**Work task**
Please give the data again in full, exactly as provided.
━━━ Records for the task
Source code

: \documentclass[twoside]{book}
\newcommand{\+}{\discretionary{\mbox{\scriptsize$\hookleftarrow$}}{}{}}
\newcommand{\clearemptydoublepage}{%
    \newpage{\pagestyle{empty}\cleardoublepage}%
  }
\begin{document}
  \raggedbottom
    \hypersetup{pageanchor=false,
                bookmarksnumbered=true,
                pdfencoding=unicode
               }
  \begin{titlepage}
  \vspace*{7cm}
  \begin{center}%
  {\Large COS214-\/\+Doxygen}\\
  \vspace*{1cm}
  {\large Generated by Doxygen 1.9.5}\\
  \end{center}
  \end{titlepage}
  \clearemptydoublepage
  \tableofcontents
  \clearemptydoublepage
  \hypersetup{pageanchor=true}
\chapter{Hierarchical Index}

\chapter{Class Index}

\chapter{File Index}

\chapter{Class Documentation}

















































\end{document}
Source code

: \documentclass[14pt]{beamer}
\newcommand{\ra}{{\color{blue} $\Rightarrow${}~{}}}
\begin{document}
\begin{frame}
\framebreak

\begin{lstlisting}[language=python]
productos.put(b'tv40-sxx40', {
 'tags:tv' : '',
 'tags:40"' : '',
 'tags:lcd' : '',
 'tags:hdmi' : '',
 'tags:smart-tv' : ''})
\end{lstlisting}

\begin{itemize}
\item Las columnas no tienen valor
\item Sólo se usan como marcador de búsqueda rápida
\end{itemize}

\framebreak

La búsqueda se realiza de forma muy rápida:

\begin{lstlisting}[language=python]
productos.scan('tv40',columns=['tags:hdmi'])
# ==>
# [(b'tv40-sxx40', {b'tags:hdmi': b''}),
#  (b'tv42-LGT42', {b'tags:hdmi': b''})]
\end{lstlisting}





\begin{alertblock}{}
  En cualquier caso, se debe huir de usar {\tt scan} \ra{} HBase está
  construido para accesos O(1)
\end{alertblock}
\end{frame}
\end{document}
━━━━━━
**Exercise answer**
Source code

: \documentclass[twoside]{book}
\newcommand{\+}{\discretionary{\mbox{\scriptsize$\hookleftarrow$}}{}{}}
\newcommand{\clearemptydoublepage}{%
    \newpage{\pagestyle{empty}\cleardoublepage}%
  }
\begin{document}
  \raggedbottom
    \hypersetup{pageanchor=false,
                bookmarksnumbered=true,
                pdfencoding=unicode
               }
  \begin{titlepage}
  \vspace*{7cm}
  \begin{center}%
  {\Large COS214-\/\+Doxygen}\\
  \vspace*{1cm}
  {\large Generated by Doxygen 1.9.5}\\
  \end{center}
  \end{titlepage}
  \clearemptydoublepage
  \tableofcontents
  \clearemptydoublepage
  \hypersetup{pageanchor=true}
\chapter{Hierarchical Index}

\chapter{Class Index}

\chapter{File Index}

\chapter{Class Documentation}

















































\end{document}
Source code

: \documentclass[14pt]{beamer}
\newcommand{\ra}{{\color{blue} $\Rightarrow${}~{}}}
\begin{document}
\begin{frame}
\framebreak

\begin{lstlisting}[language=python]
productos.put(b'tv40-sxx40', {
 'tags:tv' : '',
 'tags:40"' : '',
 'tags:lcd' : '',
 'tags:hdmi' : '',
 'tags:smart-tv' : ''})
\end{lstlisting}

\begin{itemize}
\item Las columnas no tienen valor
\item Sólo se usan como marcador de búsqueda rápida
\end{itemize}

\framebreak

La búsqueda se realiza de forma muy rápida:

\begin{lstlisting}[language=python]
productos.scan('tv40',columns=['tags:hdmi'])
# ==>
# [(b'tv40-sxx40', {b'tags:hdmi': b''}),
#  (b'tv42-LGT42', {b'tags:hdmi': b''})]
\end{lstlisting}





\begin{alertblock}{}
  En cualquier caso, se debe huir de usar {\tt scan} \ra{} HBase está
  construido para accesos O(1)
\end{alertblock}
\end{frame}
\end{document}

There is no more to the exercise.